(Source texts of formatted documents)
· · · ·
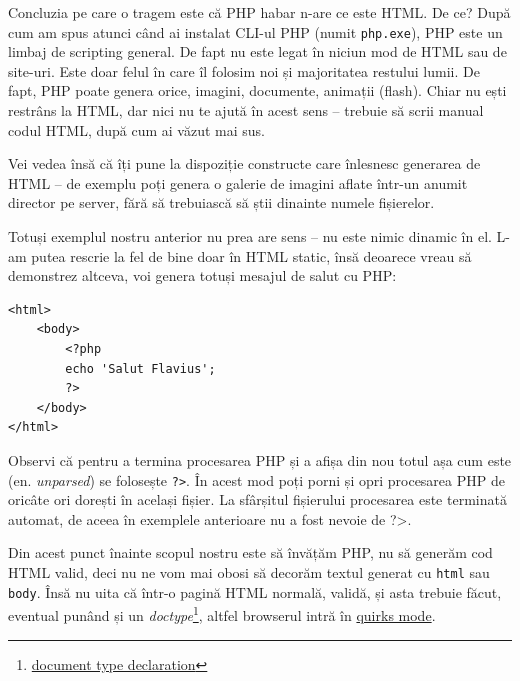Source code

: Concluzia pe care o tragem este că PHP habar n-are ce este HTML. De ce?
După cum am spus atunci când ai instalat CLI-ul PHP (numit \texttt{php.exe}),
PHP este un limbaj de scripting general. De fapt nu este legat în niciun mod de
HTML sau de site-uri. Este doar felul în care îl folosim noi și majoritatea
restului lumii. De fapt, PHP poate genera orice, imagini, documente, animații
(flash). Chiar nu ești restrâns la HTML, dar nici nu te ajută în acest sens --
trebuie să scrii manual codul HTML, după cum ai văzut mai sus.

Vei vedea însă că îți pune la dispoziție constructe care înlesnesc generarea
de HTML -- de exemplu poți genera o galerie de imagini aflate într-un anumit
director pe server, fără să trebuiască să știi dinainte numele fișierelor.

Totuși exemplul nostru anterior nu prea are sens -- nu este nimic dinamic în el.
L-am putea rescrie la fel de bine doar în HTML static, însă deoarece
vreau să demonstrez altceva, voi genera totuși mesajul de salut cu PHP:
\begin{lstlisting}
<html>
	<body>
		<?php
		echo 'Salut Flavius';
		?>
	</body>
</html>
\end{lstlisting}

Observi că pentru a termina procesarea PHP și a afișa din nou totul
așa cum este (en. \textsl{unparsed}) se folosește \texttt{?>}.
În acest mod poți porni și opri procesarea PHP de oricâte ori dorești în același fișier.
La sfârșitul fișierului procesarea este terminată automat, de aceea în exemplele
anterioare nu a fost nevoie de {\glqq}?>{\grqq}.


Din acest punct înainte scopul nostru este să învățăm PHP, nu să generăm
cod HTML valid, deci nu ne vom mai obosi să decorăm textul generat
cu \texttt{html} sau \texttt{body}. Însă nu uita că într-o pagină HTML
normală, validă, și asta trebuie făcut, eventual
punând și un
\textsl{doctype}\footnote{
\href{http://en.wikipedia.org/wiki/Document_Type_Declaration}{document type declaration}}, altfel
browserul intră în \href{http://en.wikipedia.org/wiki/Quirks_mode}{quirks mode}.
· · · ·
■ Exercise requirements ■
With the images left out, output all the entries above exactly.

■ Answer to the exercise ■
Source code

: Concluzia pe care o tragem este că PHP habar n-are ce este HTML. De ce?
După cum am spus atunci când ai instalat CLI-ul PHP (numit \texttt{php.exe}),
PHP este un limbaj de scripting general. De fapt nu este legat în niciun mod de
HTML sau de site-uri. Este doar felul în care îl folosim noi și majoritatea
restului lumii. De fapt, PHP poate genera orice, imagini, documente, animații
(flash). Chiar nu ești restrâns la HTML, dar nici nu te ajută în acest sens --
trebuie să scrii manual codul HTML, după cum ai văzut mai sus.

Vei vedea însă că îți pune la dispoziție constructe care înlesnesc generarea
de HTML -- de exemplu poți genera o galerie de imagini aflate într-un anumit
director pe server, fără să trebuiască să știi dinainte numele fișierelor.

Totuși exemplul nostru anterior nu prea are sens -- nu este nimic dinamic în el.
L-am putea rescrie la fel de bine doar în HTML static, însă deoarece
vreau să demonstrez altceva, voi genera totuși mesajul de salut cu PHP:
\begin{lstlisting}
<html>
	<body>
		<?php
		echo 'Salut Flavius';
		?>
	</body>
</html>
\end{lstlisting}

Observi că pentru a termina procesarea PHP și a afișa din nou totul
așa cum este (en. \textsl{unparsed}) se folosește \texttt{?>}.
În acest mod poți porni și opri procesarea PHP de oricâte ori dorești în același fișier.
La sfârșitul fișierului procesarea este terminată automat, de aceea în exemplele
anterioare nu a fost nevoie de {\glqq}?>{\grqq}.


Din acest punct înainte scopul nostru este să învățăm PHP, nu să generăm
cod HTML valid, deci nu ne vom mai obosi să decorăm textul generat
cu \texttt{html} sau \texttt{body}. Însă nu uita că într-o pagină HTML
normală, validă, și asta trebuie făcut, eventual
punând și un
\textsl{doctype}\footnote{
\href{http://en.wikipedia.org/wiki/Document_Type_Declaration}{document type declaration}}, altfel
browserul intră în \href{http://en.wikipedia.org/wiki/Quirks_mode}{quirks mode}.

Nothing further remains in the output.